Your objective
The lines you return must be all those in the data that hold the string "paragraph".

Saved entries
-- Opening Marker --

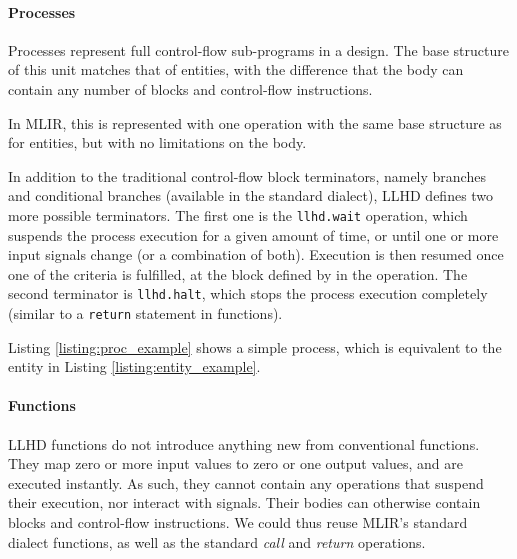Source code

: 
\paragraph{Processes}
Processes represent full control-flow sub-programs in a design. The base structure of this unit matches that of entities, with the difference that the body can contain any number of blocks and control-flow instructions.

In MLIR, this is represented with one operation with the same base structure as for entities, but with no limitations on the body.

In addition to the traditional control-flow block terminators, namely branches and conditional branches (available in the standard dialect), LLHD defines two more possible terminators. The first one is the \texttt{llhd.wait} operation, which suspends the process execution for a given amount of time, or until one or more input signals change (or a combination of both). Execution is then resumed once one of the criteria is fulfilled, at the block defined by in the operation. The second terminator is \texttt{llhd.halt}, which stops the process execution completely (similar to a \texttt{return} statement in functions).

Listing \ref{listing:proc_example} shows a simple process, which is equivalent to the entity in Listing \ref{listing:entity_example}.


\paragraph{Functions}
LLHD functions do not introduce anything new from conventional functions. They map zero or more input values to zero or one output values, and are executed instantly. As such, they cannot contain any operations that suspend their execution, nor interact with signals. Their bodies can otherwise contain blocks and control-flow instructions. We could thus reuse MLIR's standard dialect functions, as well as the standard \textit{call} and \textit{return} operations.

-- Closing Marker --

Response to this exercise
\paragraph{Processes}
\paragraph{Functions}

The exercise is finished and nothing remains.